Start of SUPPLIED DATA

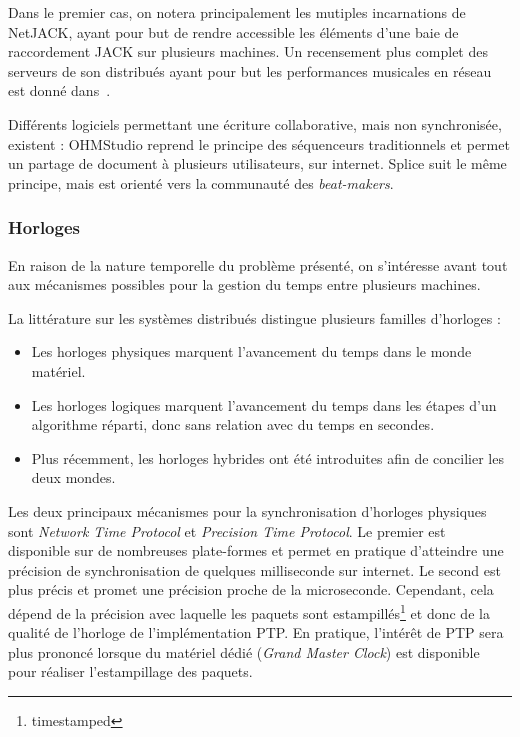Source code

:\documentclass{article}
\begin{document}
Dans le premier cas, on notera principalement les mutiples incarnations de NetJACK\cite{carot2009netjack}, 
ayant pour but de rendre accessible les éléments d'une baie de raccordement JACK sur plusieurs machines. Un recensement plus complet des serveurs de son distribués ayant pour but les performances musicales en réseau est donné dans~\cite{carot2007networked}. 

Différents logiciels permettant une écriture collaborative, mais non synchronisée, existent : 
OHMStudio\cite{koszolko2015crowdsourcing} reprend le principe des séquenceurs traditionnels et permet un partage de document à plusieurs utilisateurs, sur internet.
Splice\cite{pignato2015deterritorialized} suit le même principe, mais est orienté vers la communauté des \emph{beat-makers}.


\subsubsection{Horloges}
En raison de la nature temporelle du problème présenté, on s'intéresse avant tout aux mécanismes possibles pour la gestion du temps entre plusieurs machines.

La littérature sur les systèmes distribués distingue plusieurs familles d'horloges : 
\begin{itemize}
    \item Les horloges physiques marquent l'avancement du temps dans le monde matériel.
    \item Les horloges logiques marquent l'avancement du temps dans les étapes d'un algorithme réparti, donc sans relation avec du temps en secondes.
    \item Plus récemment, les horloges hybrides ont été introduites afin de concilier les deux mondes.
\end{itemize}

Les deux principaux mécanismes pour la synchronisation d'horloges physiques sont \emph{Network Time Protocol}\cite{mills1991internet} et \emph{Precision Time Protocol}\cite{peng2009research}. 
Le premier est disponible sur de nombreuses plate-formes et permet en pratique d'atteindre une précision de synchronisation de quelques milliseconde sur internet. 
Le second est plus précis et promet une précision proche de la microseconde. 
Cependant, cela dépend de la précision avec laquelle les paquets sont estampillés\footnote{timestamped} et donc de la qualité de l'horloge de l'implémentation PTP. 
En pratique, l'intérêt de PTP sera plus prononcé lorsque du matériel dédié (\emph{Grand Master Clock}) est disponible pour réaliser l'estampillage des paquets.
\end{document}
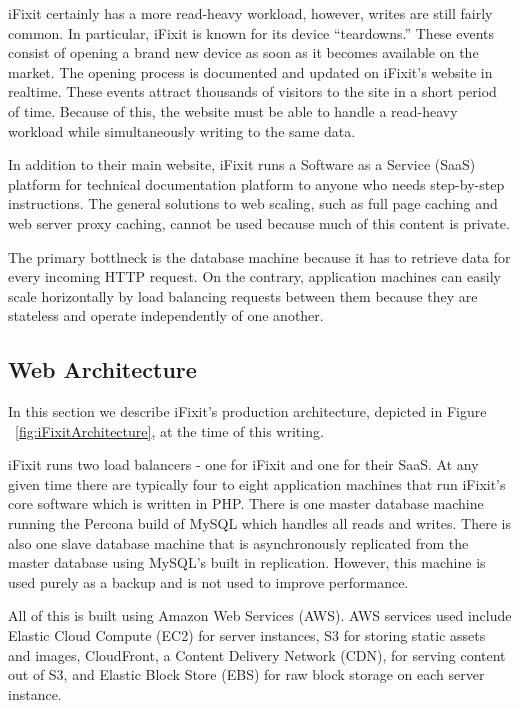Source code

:\documentclass[12pt]{ucthesis}
\begin{document}
iFixit certainly has a more read-heavy workload, however, writes are still fairly common.
In particular, iFixit is known for its device ``teardowns.''
These events consist of opening a brand new device as soon as it becomes available on the market.
The opening process is documented and updated on iFixit's website in realtime.
These events attract thousands of visitors to the site in a short period of time.
Because of this, the website must be able to handle a read-heavy workload while simultaneously writing to the same data.

In addition to their main website, iFixit runs a Software as a Service (SaaS) platform for technical documentation platform to anyone who needs step-by-step instructions.
The general solutions to web scaling, such as full page caching and web server proxy caching, cannot be used because much of this content is private.

The primary bottlneck is the database machine because it has to retrieve data for every incoming HTTP request.
On the contrary, application machines can easily scale horizontally by load balancing requests between them because they are stateless and operate independently of one another.

\subsection{Web Architecture}
In this section we describe iFixit's production architecture, depicted in Figure ~\ref{fig:iFixitArchitecture}, at the time of this writing.

iFixit runs two load balancers - one for iFixit and one for their SaaS.
At any given time there are typically four to eight application machines that run iFixit's core software which is written in PHP.
There is one master database machine running the Percona build of MySQL which handles all reads and writes.
There is also one slave database machine that is asynchronously replicated from the master database using MySQL's built in replication.
However, this machine is used purely as a backup and is not used to improve performance.

All of this is built using Amazon Web Services (AWS).
AWS services used include Elastic Cloud Compute (EC2) for server instances, S3 for storing static assets and images, CloudFront, a Content Delivery Network (CDN), for serving content out of S3, and Elastic Block Store (EBS) for raw block storage on each server instance.
\end{document}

End of SUPPLIED DATA

**EXERCISE DETAILS**
Could you set down, exactly as written, every line from the start of the records above through the line containing "temps en secondes.", leaving the pictures out?

**EXPECTED OUTPUT**
Source code

:\documentclass{article}
\begin{document}
Dans le premier cas, on notera principalement les mutiples incarnations de NetJACK\cite{carot2009netjack}, 
ayant pour but de rendre accessible les éléments d'une baie de raccordement JACK sur plusieurs machines. Un recensement plus complet des serveurs de son distribués ayant pour but les performances musicales en réseau est donné dans~\cite{carot2007networked}. 

Différents logiciels permettant une écriture collaborative, mais non synchronisée, existent : 
OHMStudio\cite{koszolko2015crowdsourcing} reprend le principe des séquenceurs traditionnels et permet un partage de document à plusieurs utilisateurs, sur internet.
Splice\cite{pignato2015deterritorialized} suit le même principe, mais est orienté vers la communauté des \emph{beat-makers}.


\subsubsection{Horloges}
En raison de la nature temporelle du problème présenté, on s'intéresse avant tout aux mécanismes possibles pour la gestion du temps entre plusieurs machines.

La littérature sur les systèmes distribués distingue plusieurs familles d'horloges : 
\begin{itemize}
    \item Les horloges physiques marquent l'avancement du temps dans le monde matériel.
    \item Les horloges logiques marquent l'avancement du temps dans les étapes d'un algorithme réparti, donc sans relation avec du temps en secondes.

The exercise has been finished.